Exercise: Look for the string "existe" in the data below, and copy each line that holds it.

+ + + + + + +

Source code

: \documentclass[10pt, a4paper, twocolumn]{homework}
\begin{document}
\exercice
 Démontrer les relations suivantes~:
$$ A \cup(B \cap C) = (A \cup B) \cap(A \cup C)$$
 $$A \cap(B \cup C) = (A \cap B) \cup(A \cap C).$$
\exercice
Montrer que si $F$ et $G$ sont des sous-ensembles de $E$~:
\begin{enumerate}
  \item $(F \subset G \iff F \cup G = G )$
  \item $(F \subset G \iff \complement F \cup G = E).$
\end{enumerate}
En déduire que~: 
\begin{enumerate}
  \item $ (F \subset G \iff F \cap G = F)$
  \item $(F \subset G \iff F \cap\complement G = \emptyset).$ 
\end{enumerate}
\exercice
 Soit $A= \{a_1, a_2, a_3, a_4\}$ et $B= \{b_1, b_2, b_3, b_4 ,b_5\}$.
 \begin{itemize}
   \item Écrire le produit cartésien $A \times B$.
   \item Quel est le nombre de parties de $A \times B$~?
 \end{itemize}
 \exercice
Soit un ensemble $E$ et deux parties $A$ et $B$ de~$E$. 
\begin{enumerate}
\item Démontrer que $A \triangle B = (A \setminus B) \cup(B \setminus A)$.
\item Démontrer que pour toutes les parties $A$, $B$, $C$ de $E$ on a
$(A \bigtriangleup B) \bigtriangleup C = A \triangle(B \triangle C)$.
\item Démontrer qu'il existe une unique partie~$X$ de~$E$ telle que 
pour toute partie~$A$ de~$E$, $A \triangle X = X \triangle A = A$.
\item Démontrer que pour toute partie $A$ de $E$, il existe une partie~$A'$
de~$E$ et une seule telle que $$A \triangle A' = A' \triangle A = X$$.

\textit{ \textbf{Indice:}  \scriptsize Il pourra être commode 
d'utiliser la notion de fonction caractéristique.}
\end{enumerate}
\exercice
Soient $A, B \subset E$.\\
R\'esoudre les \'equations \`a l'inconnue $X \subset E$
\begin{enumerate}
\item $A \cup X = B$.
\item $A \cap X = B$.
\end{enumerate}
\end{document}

+ + + + + + +

Expected output:
\item Démontrer qu'il existe une unique partie~$X$ de~$E$ telle que 
\item Démontrer que pour toute partie $A$ de $E$, il existe une partie~$A'$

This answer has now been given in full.